Image as presence, is the belief that the image in the film can show the viewer what the world really is. This is commonly displayed by the use of a subjective perspective, such as a central character in a film, or an objective narrator. In the case of Citizen Kane, the objective narrator is the reporter in search of the meaning behind the word “Rosebud”. The images throughout the film, are shown similar to that of a documentary. The viewer gets behind the scenes insight on what Mr. Kane’s life has been like. By showing these images as presence, the viewer is able to understand that the scenes are true to the life of Mr. Kane. For example, the scene where Mr. Kane is forced to make a decision between his wife and his mistress. This would not be a scene that the public would get to see, so keeping with the “documentary-like” style of the film, the viewer believes this scene to show us the reality of Mr. Kane’s world.
Image as text or image as representation, is the visual perspective of what is in the frame, which allows the viewer to make an interpretative point of view. This means that the viewer looks at the images and has to make the subconscious decision about what the purpose of this image is, and how it is related to the film. An example of this is towards the beginning of the film, a young Charles Kane is seen playing in the snow with his wooden sled. The viewer understands that this is a part of Mr. Kane’s childhood, but they have yet to understand the significance of the scene until the very end of the movie. At the very end of the movie, the viewer sees the sled from Mr. Kane’s Childhood with the word “Rosebud” written on the front. The viewer likely didn’t notice this, or associate the word “rosebud” with the sled during the scene it was first presented. At this point, the viewer is now able to fully understand the significance of the scene earlier on in the movie. This allows the viewer to recall the emotions they felt during the scene where young Charles Kane was taken from his home. Just as a young Charles Kane had his childhood taken from him, we see the same representation of his life ending with the burning of his childhood sled.

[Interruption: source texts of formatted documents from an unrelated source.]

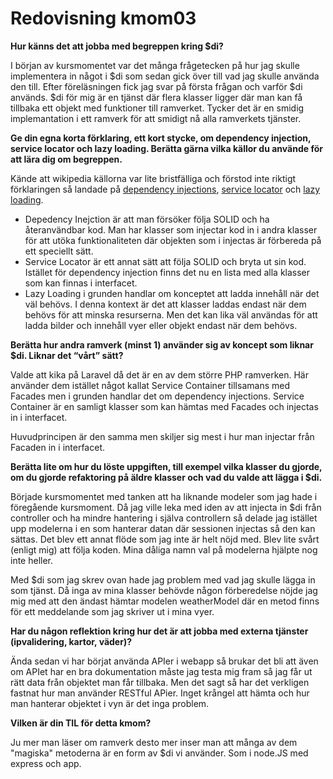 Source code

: ---
---
Redovisning kmom03
=========================

**Hur känns det att jobba med begreppen kring $di?**

I början av kursmomentet var det många frågetecken på hur jag skulle implementera in något i $di som sedan gick över till vad jag skulle använda den till. Efter föreläsningen fick jag svar på första frågan och varför $di används. $di för mig är en tjänst där flera klasser ligger där man kan få tillbaka ett objekt med funktioner till ramverket. Tycker det är en smidig implemantation i ett ramverk för att smidigt nå alla ramverkets tjänster.

**Ge din egna korta förklaring, ett kort stycke, om dependency injection, service locator och lazy loading. Berätta gärna vilka källor du använde för att lära dig om begreppen.**

Kände att wikipedia källorna var lite bristfälliga och förstod inte riktigt förklaringen så landade på [dependency injections](https://stackify.com/dependency-injection/), [service locator](https://stackify.com/service-locator-pattern/) och [lazy loading](https://blog.stackpath.com/glossary-lazy-loading/).

* Depedency Inejction är att man försöker följa SOLID och ha återanvändbar kod. Man har klasser som injectar kod in i andra klasser för att utöka funktionaliteten där objekten som i injectas är förbereda på ett speciellt sätt.
* Service Locator är ett annat sätt att följa SOLID och bryta ut sin kod. Istället för dependency injection finns det nu en lista med alla klasser som kan finnas i interfacet.
* Lazy Loading i grunden handlar om konceptet att ladda innehåll när det väl behövs. I denna kontext är det att klasser laddas endast när dem behövs för att minska resurserna. Men det kan lika väl användas för att ladda bilder och innehåll vyer eller objekt endast när dem behövs.  

**Berätta hur andra ramverk (minst 1) använder sig av koncept som liknar $di. Liknar det “vårt” sätt?**

Valde att kika på Laravel då det är en av dem större PHP ramverken. Här använder dem istället något kallat Service Container tillsamans med Facades men i grunden handlar det om dependency injections. Service Container är en samligt klasser som kan hämtas med Facades och injectas in i interfacet.

Huvudprincipen är den samma men skiljer sig mest i hur man injectar från Facaden in i interfacet.

**Berätta lite om hur du löste uppgiften, till exempel vilka klasser du gjorde, om du gjorde refaktoring på äldre klasser och vad du valde att lägga i $di.**

Började kursmomentet med tanken att ha liknande modeler som jag hade i föregående kursmoment. Då jag ville leka med iden av att injecta in $di från controller och ha mindre hantering i själva controllern så delade jag istället upp modelerna i en som hanterar datan där sessionen injectas så den kan sättas. Det blev ett annat flöde som jag inte är helt nöjd med. Blev lite svårt (enligt mig) att följa koden. Mina dåliga namn val på modelerna hjälpte nog inte heller.

Med $di som jag skrev ovan hade jag problem med vad jag skulle lägga in som tjänst. Då inga av mina klasser behövde någon förberedelse nöjde jag mig med att den ändast hämtar modelen weatherModel där en metod finns för ett meddelande som jag skriver ut i mina vyer.  

**Har du någon reflektion kring hur det är att jobba med externa tjänster (ipvalidering, kartor, väder)?**

Ända sedan vi har börjat använda APIer i webapp så brukar det bli att även om APIet har en bra dokumentation måste jag testa mig fram så jag får ut rätt data från objektet man får tillbaka. Men det sagt så har det verkligen fastnat hur man använder RESTful APier. Inget krångel att hämta och hur man hanterar objektet i vyn är det inga problem.

**Vilken är din TIL för detta kmom?**

Ju mer man läser om ramverk desto mer inser man att många av dem "magiska" metoderna är en form av $di vi använder. Som i node.JS med express och app.
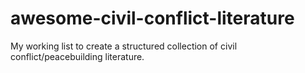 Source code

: # awesome-civil-conflict-literature
My working list to create a structured collection of civil conflict/peacebuilding literature.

In the film Blade Runner the directors use Image as presence to make the viewer see that the futuristic setting of the film, is in fact the new reality for the duration of the film. This is a common practice in a lot of films and the viewer subconsciously acknowledges the setting to be the reality of the film. The film also uses image as presence when changing the image to be from the perspective of another character. This subjective shot helps to allow the viewer to see and understand the emotions of the different characters. By allowing the viewer the insight to a specific character’s perspective, they are able to feel more of an attachment or relation to the character. This helps to make them more invested within the film.
The lighting within any film is another aspect that impacts how the images are perceived by the audience. The dark lighting and shadows, particularly in Blade Runner help make the image appear more sinister and dramatic. For example, if you have two images of a man in a black trench coat, one with dark shadows and dark lighting, and the other with no shadows and bright lighting, these images would give off two different perceptions to the viewer. One perception would be mysterious, sinister, scary, while the other perspective would be more calm, cheerful, or maybe confused.
Both of the films, Citizen Kane and Blade Runner, use lighting, angles, and focus to change the images to be images of text, or images as presence. Both of these are used in each film to create a different and unique meaning to the viewer. By using these different cinematic techniques, the audience is able to better relate to the characters and better understand the film. While they might not understand the importance of a scene initially, in the end they are able to recall a scene that appeared insignificant the first time it was shown. Overall, the different cinematic techniques, including image as text and image as presence have helped to shape Citizen Kane and Blade Runner into the classic movies they are today.